476317 Graphene and Other Nanosheets: Exfoliation and Processing for Nanocomposites and 3D Macrostructures

Sunday, November 13, 2016
Continental 4 & 5 (Hilton San Francisco Union Square)
Dorsa Parviz, Chemical Engineering, Texas A&M University, College Station, TX

Research Background:

The emergence of graphene as a single layer nanosheet with unique properties has paved the way to exploit the optical, electrical, thermal and mechanical properties of other nanosheets such as MoS2, WS2, and boron nitride. Many of the existent layered materials have been exfoliated to produce unprecedented nanosheets including Mxenes and black phosphorous. The dependence of the nanosheets properties and potential applications on their structure and morphology, particularly on the number of layers in an individual nanosheet, necessitates a precise control over their production techniques. Current nanosheets exfoliation techniques including the liquid-phase exfoliation lack such a control at atomic level and are challenged by the instability and reaggregation of nanosheets in liquid media. On the other hand, the yield of these techniques is not sufficient for bulk usage of nanosheets in applications such as composites or battery electrodes.  Hence, strategies for scalable, high-yield production of nanosheets that offer atomic-level control over their structure and properties are in high demand.

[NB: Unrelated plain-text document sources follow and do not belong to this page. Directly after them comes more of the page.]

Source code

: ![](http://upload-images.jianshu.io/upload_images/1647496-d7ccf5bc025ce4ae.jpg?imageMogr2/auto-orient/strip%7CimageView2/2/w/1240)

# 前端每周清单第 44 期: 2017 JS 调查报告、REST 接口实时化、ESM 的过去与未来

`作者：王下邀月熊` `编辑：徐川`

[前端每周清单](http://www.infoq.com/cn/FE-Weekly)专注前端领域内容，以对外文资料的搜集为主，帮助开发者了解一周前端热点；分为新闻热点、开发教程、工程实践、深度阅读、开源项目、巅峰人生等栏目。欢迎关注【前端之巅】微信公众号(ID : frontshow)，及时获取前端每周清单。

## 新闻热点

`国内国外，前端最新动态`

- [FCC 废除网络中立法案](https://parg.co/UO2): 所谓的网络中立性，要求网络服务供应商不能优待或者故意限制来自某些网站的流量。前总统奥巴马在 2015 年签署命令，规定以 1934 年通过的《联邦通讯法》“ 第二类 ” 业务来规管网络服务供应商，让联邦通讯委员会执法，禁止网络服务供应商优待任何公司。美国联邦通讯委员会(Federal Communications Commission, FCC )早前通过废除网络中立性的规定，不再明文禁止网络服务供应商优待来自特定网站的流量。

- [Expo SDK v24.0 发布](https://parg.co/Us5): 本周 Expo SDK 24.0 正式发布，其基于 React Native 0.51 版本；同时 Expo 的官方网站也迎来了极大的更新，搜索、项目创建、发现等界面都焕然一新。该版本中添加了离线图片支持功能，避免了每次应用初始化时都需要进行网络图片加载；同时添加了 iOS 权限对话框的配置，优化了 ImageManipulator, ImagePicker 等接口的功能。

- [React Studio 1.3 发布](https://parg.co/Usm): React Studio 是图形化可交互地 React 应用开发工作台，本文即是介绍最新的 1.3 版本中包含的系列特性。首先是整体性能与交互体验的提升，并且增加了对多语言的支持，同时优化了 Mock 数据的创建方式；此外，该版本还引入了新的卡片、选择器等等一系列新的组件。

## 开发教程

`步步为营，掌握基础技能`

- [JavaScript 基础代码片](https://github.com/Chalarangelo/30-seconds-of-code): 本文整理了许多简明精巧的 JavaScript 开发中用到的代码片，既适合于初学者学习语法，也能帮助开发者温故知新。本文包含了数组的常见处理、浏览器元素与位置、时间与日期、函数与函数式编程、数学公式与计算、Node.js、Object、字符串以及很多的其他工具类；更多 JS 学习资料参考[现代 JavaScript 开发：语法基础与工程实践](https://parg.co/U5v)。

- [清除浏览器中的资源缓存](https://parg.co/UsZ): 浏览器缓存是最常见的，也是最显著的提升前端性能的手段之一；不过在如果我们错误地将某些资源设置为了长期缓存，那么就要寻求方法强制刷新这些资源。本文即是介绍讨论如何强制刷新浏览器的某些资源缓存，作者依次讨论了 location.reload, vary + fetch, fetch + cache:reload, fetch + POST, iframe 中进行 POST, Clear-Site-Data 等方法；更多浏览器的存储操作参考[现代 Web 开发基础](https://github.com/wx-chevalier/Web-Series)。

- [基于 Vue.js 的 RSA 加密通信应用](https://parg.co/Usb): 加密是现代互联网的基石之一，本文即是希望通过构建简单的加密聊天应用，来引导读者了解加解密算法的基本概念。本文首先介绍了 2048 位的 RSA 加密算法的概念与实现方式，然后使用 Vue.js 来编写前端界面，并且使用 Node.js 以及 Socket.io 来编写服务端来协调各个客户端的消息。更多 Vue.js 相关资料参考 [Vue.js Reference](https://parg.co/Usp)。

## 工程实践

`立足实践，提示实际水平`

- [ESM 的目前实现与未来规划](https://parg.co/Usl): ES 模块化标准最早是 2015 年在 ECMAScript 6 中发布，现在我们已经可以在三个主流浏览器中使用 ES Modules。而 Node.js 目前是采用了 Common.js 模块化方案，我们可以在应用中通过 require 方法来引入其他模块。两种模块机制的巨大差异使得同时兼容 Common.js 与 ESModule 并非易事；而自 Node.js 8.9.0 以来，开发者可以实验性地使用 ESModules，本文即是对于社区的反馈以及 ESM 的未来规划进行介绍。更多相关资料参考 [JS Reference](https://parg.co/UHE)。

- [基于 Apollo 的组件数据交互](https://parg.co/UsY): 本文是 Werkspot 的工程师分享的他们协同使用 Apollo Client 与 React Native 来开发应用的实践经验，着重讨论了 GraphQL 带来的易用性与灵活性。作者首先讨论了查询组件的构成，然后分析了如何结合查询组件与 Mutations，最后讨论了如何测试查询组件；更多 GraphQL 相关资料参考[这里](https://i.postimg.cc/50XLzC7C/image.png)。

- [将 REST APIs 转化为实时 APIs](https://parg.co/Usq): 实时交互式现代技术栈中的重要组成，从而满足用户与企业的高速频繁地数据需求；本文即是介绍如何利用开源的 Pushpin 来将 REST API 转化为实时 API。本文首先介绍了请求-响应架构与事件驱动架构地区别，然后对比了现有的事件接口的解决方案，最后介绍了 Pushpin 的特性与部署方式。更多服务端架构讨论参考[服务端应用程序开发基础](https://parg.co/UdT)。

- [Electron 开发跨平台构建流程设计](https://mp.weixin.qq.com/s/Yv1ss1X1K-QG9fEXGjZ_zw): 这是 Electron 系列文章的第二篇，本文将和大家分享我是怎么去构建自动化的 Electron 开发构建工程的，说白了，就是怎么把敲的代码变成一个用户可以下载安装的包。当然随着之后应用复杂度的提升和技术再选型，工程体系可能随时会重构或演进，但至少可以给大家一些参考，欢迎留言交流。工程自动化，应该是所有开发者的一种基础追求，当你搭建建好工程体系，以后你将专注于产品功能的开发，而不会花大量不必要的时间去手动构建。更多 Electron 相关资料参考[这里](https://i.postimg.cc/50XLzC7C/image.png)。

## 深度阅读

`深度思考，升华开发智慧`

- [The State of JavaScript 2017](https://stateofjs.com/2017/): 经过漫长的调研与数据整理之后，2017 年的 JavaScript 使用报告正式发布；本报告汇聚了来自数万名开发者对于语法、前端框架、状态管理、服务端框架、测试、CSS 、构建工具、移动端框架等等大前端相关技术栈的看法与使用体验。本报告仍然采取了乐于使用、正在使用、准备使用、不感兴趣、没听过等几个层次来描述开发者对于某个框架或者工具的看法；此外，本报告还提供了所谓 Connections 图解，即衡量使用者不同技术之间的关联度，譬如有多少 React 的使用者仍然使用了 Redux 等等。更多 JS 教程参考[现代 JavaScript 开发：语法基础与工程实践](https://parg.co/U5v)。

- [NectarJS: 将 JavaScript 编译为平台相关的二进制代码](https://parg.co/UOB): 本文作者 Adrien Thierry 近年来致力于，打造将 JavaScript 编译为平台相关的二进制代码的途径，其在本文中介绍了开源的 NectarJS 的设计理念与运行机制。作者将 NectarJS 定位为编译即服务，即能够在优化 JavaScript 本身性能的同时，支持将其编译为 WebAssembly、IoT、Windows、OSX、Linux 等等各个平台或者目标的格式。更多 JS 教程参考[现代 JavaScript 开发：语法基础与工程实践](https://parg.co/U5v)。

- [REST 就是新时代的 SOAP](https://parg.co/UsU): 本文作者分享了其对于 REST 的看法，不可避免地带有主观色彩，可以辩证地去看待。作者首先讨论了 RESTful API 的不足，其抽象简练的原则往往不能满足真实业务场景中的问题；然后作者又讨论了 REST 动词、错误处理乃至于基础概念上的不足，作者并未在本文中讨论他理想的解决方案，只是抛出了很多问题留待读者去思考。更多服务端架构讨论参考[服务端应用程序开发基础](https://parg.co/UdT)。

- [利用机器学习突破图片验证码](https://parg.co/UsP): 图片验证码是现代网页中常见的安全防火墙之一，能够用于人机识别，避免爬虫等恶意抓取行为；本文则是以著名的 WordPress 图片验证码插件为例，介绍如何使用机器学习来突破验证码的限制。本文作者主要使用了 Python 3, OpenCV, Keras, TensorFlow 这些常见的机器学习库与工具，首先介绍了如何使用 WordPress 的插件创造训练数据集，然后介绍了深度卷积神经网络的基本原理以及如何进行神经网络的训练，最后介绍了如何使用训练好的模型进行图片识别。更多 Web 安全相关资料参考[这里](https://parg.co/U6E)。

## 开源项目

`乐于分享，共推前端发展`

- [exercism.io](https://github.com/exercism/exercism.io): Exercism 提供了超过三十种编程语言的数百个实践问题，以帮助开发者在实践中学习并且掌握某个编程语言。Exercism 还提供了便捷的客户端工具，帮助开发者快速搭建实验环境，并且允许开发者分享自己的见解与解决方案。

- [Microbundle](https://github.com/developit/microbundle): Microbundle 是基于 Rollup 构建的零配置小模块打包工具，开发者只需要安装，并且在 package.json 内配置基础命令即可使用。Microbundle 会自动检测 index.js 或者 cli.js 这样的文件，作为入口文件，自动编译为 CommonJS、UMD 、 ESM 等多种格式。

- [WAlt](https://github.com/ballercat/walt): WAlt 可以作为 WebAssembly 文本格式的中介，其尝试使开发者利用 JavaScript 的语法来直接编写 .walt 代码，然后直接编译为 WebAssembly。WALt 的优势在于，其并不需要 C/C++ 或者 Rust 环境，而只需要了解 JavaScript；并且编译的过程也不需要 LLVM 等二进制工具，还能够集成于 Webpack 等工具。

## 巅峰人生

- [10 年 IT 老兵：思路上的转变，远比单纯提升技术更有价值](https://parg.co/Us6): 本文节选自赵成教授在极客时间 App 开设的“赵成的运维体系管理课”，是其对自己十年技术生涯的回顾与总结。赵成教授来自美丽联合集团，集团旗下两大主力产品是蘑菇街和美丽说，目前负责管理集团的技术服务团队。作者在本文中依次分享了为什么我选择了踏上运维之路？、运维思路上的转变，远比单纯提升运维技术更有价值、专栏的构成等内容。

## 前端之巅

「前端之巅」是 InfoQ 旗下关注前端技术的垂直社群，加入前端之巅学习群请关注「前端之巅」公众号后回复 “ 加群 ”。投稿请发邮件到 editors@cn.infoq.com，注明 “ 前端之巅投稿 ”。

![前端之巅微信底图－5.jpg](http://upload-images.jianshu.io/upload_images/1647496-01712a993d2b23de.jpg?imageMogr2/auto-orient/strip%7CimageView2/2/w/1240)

To this point, in Prof. Micah Green’s laboratory, I have tried to address the low yield of liquid phase exfoliation by using dispersant molecules for stabilization of colloidal graphene at higher concentrations.  I have also tailored the polymer molecules to synthesize polymeric dispersant compatible with pristine graphene, a product with highest quality in graphene family. This allows for the usage of minimal graphene content for mechanical and electrical properties enhancement in polymer nanocomposites. The change of morphology of graphene from 2D nanosheets to 3D crumpled particles is another strategy that I have explored to prevent aggregation during the processing of graphene for other applications. Recently, I have focused on understanding the colloidal interactions in the graphene oxide dispersions in order to control their assembly into 3D macrostructures; ideally, these porous conductive 3D networks could be the optimum electrodes for lithium ion batteries.

Research Interests:

Being aware of the similarities and differences of graphene and other nanosheets, as a faculty member, I will expand my research to new materials and technologies. The research carried in my future laboratory will focus on (i) developing alternative synthesis and/or exfoliation methods for existing and novel 2D nanomaterials, (ii) fundamental study of the processing-structure-property relationships in each nanosheet family, (iii) relate the nanoscale properties of nanosheets to their bulk performance in macrostructures, and (iv) scalable manufacturing strategies to enable usage of these materials in industrial end products in response to real-life needs.

Teaching Interests:

In my laboratory and future classes, I would apply the methodology that I have developed during my research career and my teaching experience as a teaching fellow and teaching assistant (Numerical Analysis for Chemical Engineers & Reaction Design courses)  to create a vivid learning environment for my future students. While they will obtain a fundamental understanding of the physics behind their research topic, they will get the opportunity to use their engineering background to design and build products with industrial applications. Obviously, collaboration with both industrial organizations and academic scientists with different computational and experimental skills is essential to accomplish these goals.